Damit euer Hund oder eure Katze beim Gang zum Tierarzt keine Panik bekommen, wenn ihr plötzlich die Tür der Transportbox schließt, solltet ihr das vorher trainieren. Wenn eurer Tier mal wieder in der Box schläft oder etwas anderes angenehmes darin macht, nähert ihr euch ruhig und gelassen der Box. Redet mit eurem Tier ein paar Worte (kein Buch erzählen ; )) und entspannt euch. Schließt die Tür der Box dann mit langsamen Handbewegungen. Lasst sie kurz geschlossen damit das Tier merkt, dass nichts passiert, auch wenn die Tür zu ist. Es könnte nämlich sein, dass sich euer Haustier zwar an die Box gewöhnt, aber Panik ausbricht sobald ihr die Tür zu macht. Das solltet ihr vor dem ersten Transport üben. Habt Geduld, wenn es nicht gleich perfekt klappt. Das braucht eben Zeit.

Transport simulieren

Damit sich euer Haustier auch an Bewegungen in der Box gewöhnen kann, solltet ihr nach und nach einen Transport „simulieren“. Wenn ihr euer Tier so weit trainiert habt, dass es in der Transportbox auch bei geschlossener Tür entspannt bleibt, könnt ihr einen Schritt weiter gehen. Hebt die Box langsam und ruhig an. Je nach dem wie das Tier reagiert, könnt ihr einige Schritte durch eure Wohnung gehen. Schritt für Schritt könnt ihr dann auch einen richtigen Transport durchführen. Vielleicht nehmt ihr euren Hund mal mit zu Bekannten. Die Transportbox muss ja schließlich von vorne bis hinten getestet werden : ) Beobachtet euer Tier während der Fahrt gut und redet eventuell mit ruhiger Stimme. Am meisten müsst ihr aber auf euch selbst achten! Wenn ihr angespannt und nervös werdet, überträgt sich das auf euer Schützling! Immer dran denken…
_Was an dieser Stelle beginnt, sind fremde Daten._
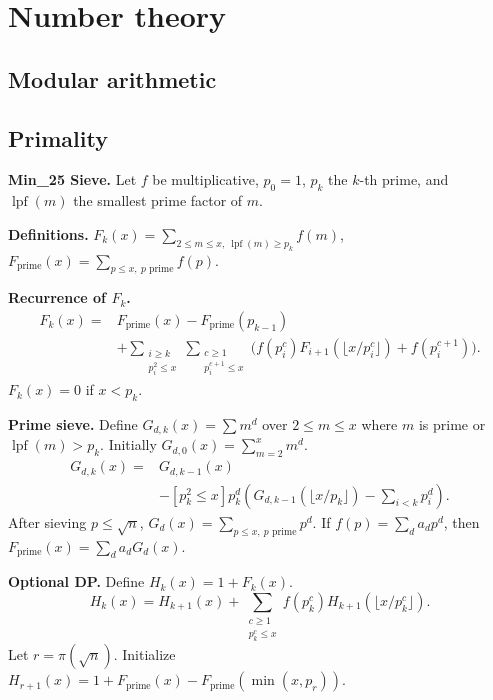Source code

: \chapter{Number theory}

\section{Modular arithmetic}

\section{Primality}

	\textbf{Min\_25 Sieve.}
	Let $f$ be multiplicative, $p_0=1$, $p_k$ the $k$-th prime,
	and $\operatorname{lpf}(m)$ the smallest prime factor of $m$.

	\textbf{Definitions.}
	$F_k(x)=\sum_{2\le m\le x,\ \operatorname{lpf}(m)\ge p_k}f(m)$,
	$F_{\mathrm{prime}}(x)=\sum_{p\le x,\ p\text{ prime}}f(p)$.

	\textbf{Recurrence of $F_k$.}
	\[
	\begin{aligned}
	F_k(x)={}&F_{\mathrm{prime}}(x)-F_{\mathrm{prime}}(p_{k-1})\\
	&+\sum_{\substack{i\ge k\\p_i^2\le x}}
	\sum_{\substack{c\ge1\\p_i^{c+1}\le x}}
	\bigl(f(p_i^c)F_{i+1}(\lfloor x/p_i^c\rfloor)
	+f(p_i^{c+1})\bigr).
	\end{aligned}
	\]
	$F_k(x)=0$ if $x<p_k$.

	\textbf{Prime sieve.}
	Define $G_{d,k}(x)=\sum m^d$ over $2\le m\le x$ where
	$m$ is prime or $\operatorname{lpf}(m)>p_k$.
	Initially $G_{d,0}(x)=\sum_{m=2}^x m^d$.
	\[
	\begin{aligned}
	G_{d,k}(x)={}&G_{d,k-1}(x)\\
	&-[p_k^2\le x]p_k^d
	\left(G_{d,k-1}(\lfloor x/p_k\rfloor)
	-\sum_{i<k}p_i^d\right).
	\end{aligned}
	\]
	After sieving $p\le\sqrt n$,
	$G_d(x)=\sum_{p\le x,\ p\text{ prime}}p^d$.
	If $f(p)=\sum_d a_dp^d$, then
	$F_{\mathrm{prime}}(x)=\sum_d a_dG_d(x)$.

	\textbf{Optional DP.}
	Define $H_k(x)=1+F_k(x)$.
	\[
	H_k(x)=H_{k+1}(x)+
	\sum_{\substack{c\ge1\\p_k^c\le x}}
	f(p_k^c)H_{k+1}(\lfloor x/p_k^c\rfloor).
	\]
	Let $r=\pi(\sqrt n)$.
	Initialize $H_{r+1}(x)=1+F_{\mathrm{prime}}(x)
	-F_{\mathrm{prime}}(\min(x,p_r))$.

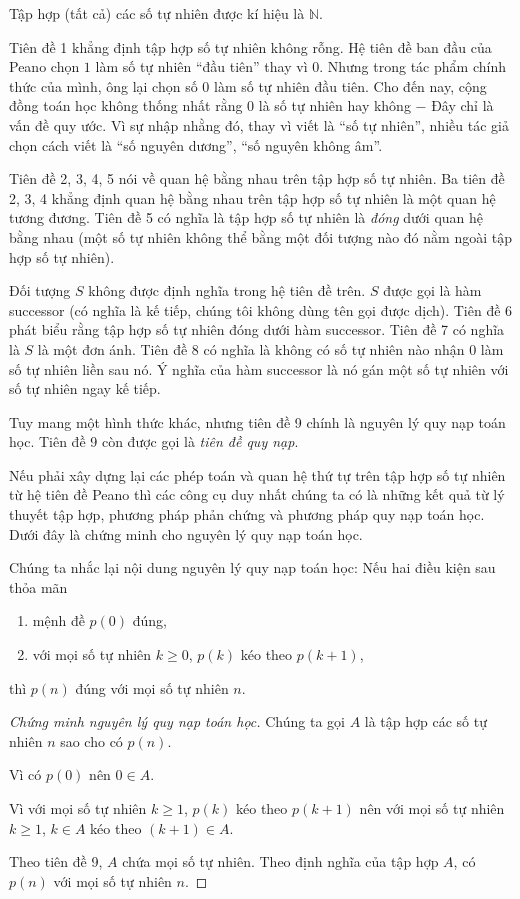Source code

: Tập hợp (tất cả) các số tự nhiên được kí hiệu là $\mathbb{N}$.

Tiên đề 1 khẳng định tập hợp số tự nhiên không rỗng. Hệ tiên đề ban đầu của Peano chọn $1$ làm số tự nhiên ``đầu tiên'' thay vì $0$. Nhưng trong tác phẩm chính thức của mình, ông lại chọn số $0$ làm số tự nhiên đầu tiên. Cho đến nay, cộng đồng toán học không thống nhất rằng $0$ là số tự nhiên hay không $-$ Đây chỉ là vấn đề quy ước. Vì sự nhập nhằng đó, thay vì viết là ``số tự nhiên'', nhiều tác giả chọn cách viết là ``số nguyên dương'', ``số nguyên không âm''.

Tiên đề 2, 3, 4, 5 nói về quan hệ bằng nhau trên tập hợp số tự nhiên. Ba tiên đề 2, 3, 4 khẳng định quan hệ bằng nhau trên tập hợp số tự nhiên là một quan hệ tương đương. Tiên đề 5 có nghĩa là tập hợp số tự nhiên là \textit{đóng} dưới quan hệ bằng nhau (một số tự nhiên không thể bằng một đối tượng nào đó nằm ngoài tập hợp số tự nhiên).

Đối tượng $S$ không được định nghĩa trong hệ tiên đề trên. $S$ được gọi là hàm successor (có nghĩa là kế tiếp, chúng tôi không dùng tên gọi được dịch). Tiên đề 6 phát biểu rằng tập hợp số tự nhiên đóng dưới hàm successor. Tiên đề 7 có nghĩa là $S$ là một đơn ánh. Tiên đề 8 có nghĩa là không có số tự nhiên nào nhận $0$ làm số tự nhiên liền sau nó. Ý nghĩa của hàm successor là nó gán một số tự nhiên với số tự nhiên ngay kế tiếp.

Tuy mang một hình thức khác, nhưng tiên đề 9 chính là nguyên lý quy nạp toán học. Tiên đề 9 còn được gọi là \textit{tiên đề quy nạp}.

Nếu phải xây dựng lại các phép toán và quan hệ thứ tự trên tập hợp số tự nhiên từ hệ tiên đề Peano thì các công cụ duy nhất chúng ta có là những kết quả từ lý thuyết tập hợp, phương pháp phản chứng và phương pháp quy nạp toán học. Dưới đây là chứng minh cho nguyên lý quy nạp toán học.

Chúng ta nhắc lại nội dung nguyên lý quy nạp toán học: Nếu hai điều kiện sau thỏa mãn
\begin{enumerate}[label={(\roman*)},itemsep=0pt]
    \item mệnh đề $p(0)$ đúng,
    \item với mọi số tự nhiên $k\geq 0$, $p(k)$ kéo theo $p(k+1)$,
\end{enumerate}

thì $p(n)$ đúng với mọi số tự nhiên $n$.

\begin{proof}[Chứng minh nguyên lý quy nạp toán học]
    Chúng ta gọi $A$ là tập hợp các số tự nhiên $n$ sao cho có $p(n)$.

    Vì có $p(0)$ nên $0\in A$.

    Vì với mọi số tự nhiên $k\geq 1$, $p(k)$ kéo theo $p(k+1)$ nên với mọi số tự nhiên $k\geq 1$, $k\in A$ kéo theo $(k+1)\in A$.

    Theo tiên đề 9, $A$ chứa mọi số tự nhiên. Theo định nghĩa của tập hợp $A$, có $p(n)$ với mọi số tự nhiên $n$.
\end{proof}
Gewöhnung bei Transporten in Käfigen

Bei sehr großen Hunden, die im Kofferraum in einem großen Käfig transportiert werden, ist das Training natürlich nicht so einfach. Hier muss dann eben immer direkt am Auto geübt werden, weil der Käfig in der Regel fest im Fahrzeug befestigt ist. Hier müssen sich Halter genauso viel Zeit nehmen und den Hund langsam an das neue „Ding“ gewöhnen. Die Vorgehensweise ist im Prinzip ähnlich, wie bei einer Box. Käfig offen lassen und eventuell mit Leckerchen versehen, falls der Hund gar nicht rein will. Nach und nach wird sich das Tier trauen und vorsichtig in den Käfig vordringen. Wenn es soweit ist, sollte der Hund einige Male einfach nur im Käfig sitzen bleiben dürfen oder eben ein Nickerchen machen. Vorteilhaft ist auch hier die Ausstattung mit weichen Decken und einem gewohnten Geruch. Schritt für Schritt einen gewöhnlichen Transport durchführen.

Tipp bei mehreren Tieren

Wer mehrere Tiere transportieren möchte, muss für jedes Tier eine separate Transportbox haben. Auch wenn sich die Tiere ansonsten blendend verstehen! Denn während einer Fahrt könnten die Tiere in Panik geraten und sich verletzen. Das Verhältnis wäre eventuell dauerhaft gestört.

Vorteilhafte Boxen

Häufig ist es besser, wenn eine Transportbox zwei Eingänge hat. Sollte das Tier beim Tierarzt große Angst haben, kann es sich nicht in einer Ecke verkriechen. Ihr öffnet einfach die zweite Tür (am besten natürlich mit zwei Personen!) und holt euren Schützling vorsichtig raus. Auch eine Öffnung an der oberen Seite der Box kann helfen. Gerade bei sehr ängstlichen Tieren erleichtert es den Zugriff. Das nur als Tipp am Rande.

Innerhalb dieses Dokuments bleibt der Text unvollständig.